Give the records again exactly. Pictures do not belong in the copy.

*** Opening of Records for the task ***

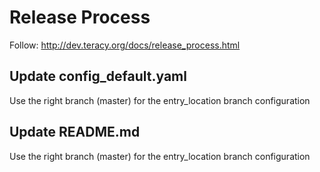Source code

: # Release Process

Follow: http://dev.teracy.org/docs/release_process.html


## Update config_default.yaml

Use the right branch (master) for the entry_location branch configuration


## Update README.md

Use the right branch (master) for the entry_location branch configuration
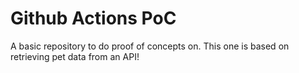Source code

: # Github Actions PoC

A basic repository to do proof of concepts on. This one is based on retrieving pet data from an API!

*** Close of Records for the task ***

• _The answer_
Source code

: # Release Process

Follow: http://dev.teracy.org/docs/release_process.html


## Update config_default.yaml

Use the right branch (master) for the entry_location branch configuration


## Update README.md

Use the right branch (master) for the entry_location branch configuration
Source code

: # Github Actions PoC

A basic repository to do proof of concepts on. This one is based on retrieving pet data from an API!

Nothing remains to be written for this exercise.